Apache Cocoon has typically been categorized as a web publishing framework, but since the release of version 2.1 is has started to look more like an XML application server.

I've just completed a project with a travel company to build a web-based travel agency desktop which integrates several common backend systems. These systems are ones that a typical agent would use in day to day business and were chosen to demonstrate a variety of integration techniques. In this article I outline how Cocoon 2.1 was the key to building this product, including both advantages and disadvantages.

The Problem Space

The travel industry is an old industry in IT terms. The core systems have been around a long time and are truly legacy systems. Even today there may still be the occasional dumb terminal plugged into an ALC (Airline Link Control) network. Most airlines and global distribution systems still have user interfaces based on a 64 by 15 character screen.

These days we are getting new interfaces to the core of these central reservation systems, usually based on proprietry XML APIs. Standards such as those evolving at the Open Travel Alliance will eventually provide for a much improved web service development space for both suppliers and clients alike.

The unfortunate reality is that the problem space we occupy today is a fairly horrendous mix of rapidly changing technologies. Any system that integrates the variety of supplier systems we are faced with is going to have to be an agile system. Give us any system, and we have to be able to talk to it and integrate it.
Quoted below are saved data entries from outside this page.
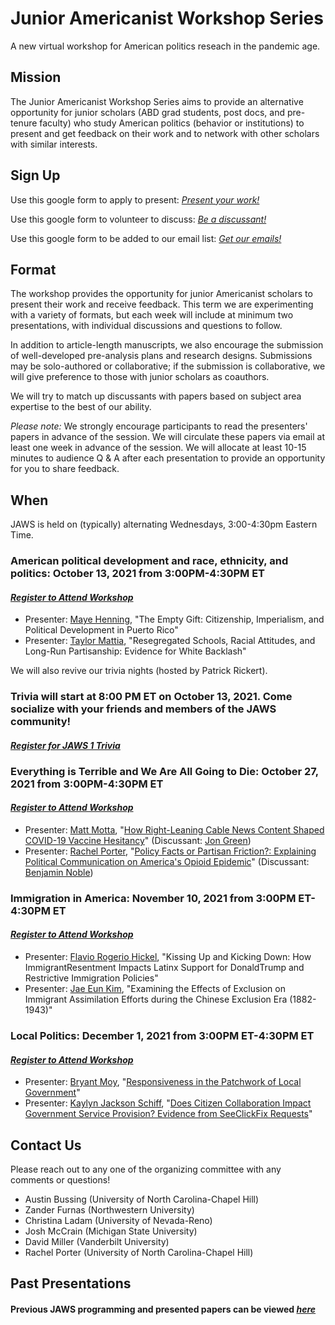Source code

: # Junior Americanist Workshop Series
A new virtual workshop for American politics reseach in the pandemic age.

## Mission
The Junior Americanist Workshop Series aims to provide an alternative opportunity for junior scholars (ABD grad students, post docs, and pre-tenure faculty) who study American politics (behavior or institutions) to present and get feedback on their work and to network with other scholars with similar interests.

## Sign Up
Use this google form to apply to present: [*Present your work!*](https://docs.google.com/forms/d/e/1FAIpQLSdlfkxFPh8F7UNxT4dBLXTnV14jedj8_a37IDLE7A3OWpRuaw/viewform)

Use this google form to volunteer to discuss: [*Be a discussant!*](https://docs.google.com/forms/d/e/1FAIpQLSdlfkxFPh8F7UNxT4dBLXTnV14jedj8_a37IDLE7A3OWpRuaw/viewform)

Use this google form to be added to our email list: [*Get our emails!*](https://docs.google.com/forms/d/e/1FAIpQLSc8Cvzg0jP9PknteLTqjnTz6H9Cmtz1Q8PGOrDxa_IZQ5xd_Q/viewform)

## Format
The workshop provides the opportunity for junior Americanist scholars to present their work and receive feedback. This term we are experimenting with a variety of formats, but each week will include at minimum two presentations, with individual discussions and questions to follow.

In addition to article-length manuscripts, we also encourage the submission of well-developed pre-analysis plans and research designs.  Submissions may be solo-authored or collaborative; if the submission is collaborative, we will give preference to those with junior scholars as coauthors.

We will try to match up discussants with papers based on subject area expertise to the best of our ability.


*Please note:* We strongly encourage participants to read the presenters' papers in advance of the session.  We will circulate these papers via email at least one week in advance of the session.  We will allocate at least 10-15 minutes to audience Q & A after each presentation to provide an opportunity for you to share feedback.


## When
JAWS is held on (typically) alternating Wednesdays, 3:00-4:30pm Eastern Time.

### American political development and race, ethnicity, and politics: October 13, 2021 from 3:00PM-4:30PM ET
#### [*Register to Attend Workshop*](https://etsu.zoom.us/meeting/register/tJUtdemqrTgpGdTFT1Z6MBIp5abzILvwP6mu)
 - Presenter: [Maye Henning](https://politicalscience.jhu.edu/directory/maye-henning/), "The Empty Gift: Citizenship, Imperialism, and Political Development in Puerto Rico"
 - Presenter: [Taylor Mattia](https://www.taylormattia.com/), "Resegregated Schools, Racial Attitudes, and Long-Run Partisanship: Evidence for White Backlash"


We will also revive our trivia nights (hosted by Patrick Rickert).  
### Trivia will start at 8:00 PM ET on October 13, 2021.  Come socialize with your friends and members of the JAWS community!

#### [*Register for JAWS 1 Trivia*](https://etsu.zoom.us/meeting/register/tJAqdeutpjktHdZ7MhlAdvtQWdonRGwa7WJq)

### Everything is Terrible and We Are All Going to Die: October 27, 2021 from 3:00PM-4:30PM ET
#### [*Register to Attend Workshop*](https://etsu.zoom.us/meeting/register/tJApdumsqzgiEtM6u8XteRaQKtEfV9j7QmoP)
- Presenter: [Matt Motta](https://www.mattmotta.com/), "[How Right-Leaning Cable News Content Shaped COVID-19 Vaccine Hesitancy](https://t.co/Zi4meGnnok?amp=1)" (Discussant: [Jon Green](https://jgreen4919.github.io/))
- Presenter: [Rachel Porter](https://rachelporter.org/), "[Policy Facts or Partisan Friction?: Explaining Political Communication on America's Opioid Epidemic](https://t.co/uYK1klARTz?amp=1)" (Discussant: [Benjamin Noble](https://benjaminnoble.org/))


### Immigration in America: November 10, 2021 from 3:00PM ET-4:30PM ET
#### [*Register to Attend Workshop*](https://etsu.zoom.us/meeting/register/tJwrd-2grz8qHdYgpA9VAvBVLPawf-UezUZZ)
- Presenter: [Flavio Rogerio Hickel](https://www.washcoll.edu/people_departments/faculty/hickel-flavio.php), "Kissing Up and Kicking Down: How ImmigrantResentment Impacts Latinx Support for DonaldTrump and Restrictive Immigration Policies"
- Presenter: [Jae Eun Kim](https://www.sas.rochester.edu/psc/people/phd-current.php), "Examining the Effects of Exclusion on Immigrant Assimilation Efforts during the Chinese Exclusion Era (1882-1943)"

### Local Politics: December 1, 2021 from 3:00PM ET-4:30PM ET
#### [*Register to Attend Workshop*](https://etsu.zoom.us/meeting/register/tJYtcu6urTguHtUQDufUnamEbM3PpwN1VK2a)
- Presenter: [Bryant Moy](https://bryantjmoy.github.io/), "[Responsiveness in the Patchwork of Local Government](https://bryantjmoy.github.io/assets/Responsiveness%20in%20the%20Patchwork.pdf)"
- Presenter: [Kaylyn Jackson Schiff](https://www.kaylynjacksonschiff.com/), "[Does Citizen Collaboration Impact Government Service Provision? Evidence from SeeClickFix Requests](https://uccaa0db46094bfa9d2b0e3cd165.dl.dropboxusercontent.com/cd/0/inline2/BakJYiWPsTks1c4iZ8j1fNVPCqyO[…]fnCJin4p6cWdnT0ItbM4R8_px7Vi3TQcCmqg/file)"


## Contact Us
Please reach out to any one of the organizing committee with any comments or questions!

- Austin Bussing (University of North Carolina-Chapel Hill)
- Zander Furnas (Northwestern University)
- Christina Ladam (University of Nevada-Reno)
- Josh McCrain (Michigan State University)
- David Miller (Vanderbilt University)
- Rachel Porter (University of North Carolina-Chapel Hill)

## Past Presentations 

#### Previous JAWS programming and presented papers can be viewed [*here*](/previous)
As a system architect my other objectives were to build a system which had a very fluid and incomplete requirements specification. All this with a small number of developers that had varying skillsets in both open source and Microsoft technologies. Extreme Programming seemed the only way forward in this environment. An XML foundation appeared to be the compromise to bridge the developers skills, since any developer would be able to maintain and develop any part of the system with minimal training.

As time went on, the more it appeared that "Everything is XML" was the mantra. Even dumb terminal feeds could be "XMLized".

The next step was answering the question: "If all my system feeds are in XML, what benefit do I get in coverting the XML into an object graph (as in Java code), and then back out into a user interface as HTML?" The answer caused some healthy debate amongst the developers, but in the end the answer was that there is no benefit.

We had to develop or find a framework that handled input and output in XML, had a suite of XML-aware components to handle authentication, form validation, and was easily extensible to call a variety of external interfaces. Cocoon appeared ideal in that it was based on XML Pipeline processing and we had the skillset to build extensions in Java.

Cocoon 2.1 was chosen because, although it was not even in alpha stage, the anticipated timeline would mean that any extensions we built would be based on the 2.1 infrastructure, not the old 2.0 infrastructure. This proved a good decision because our product is now in beta testing, and Cocoon 2.1 has just been released.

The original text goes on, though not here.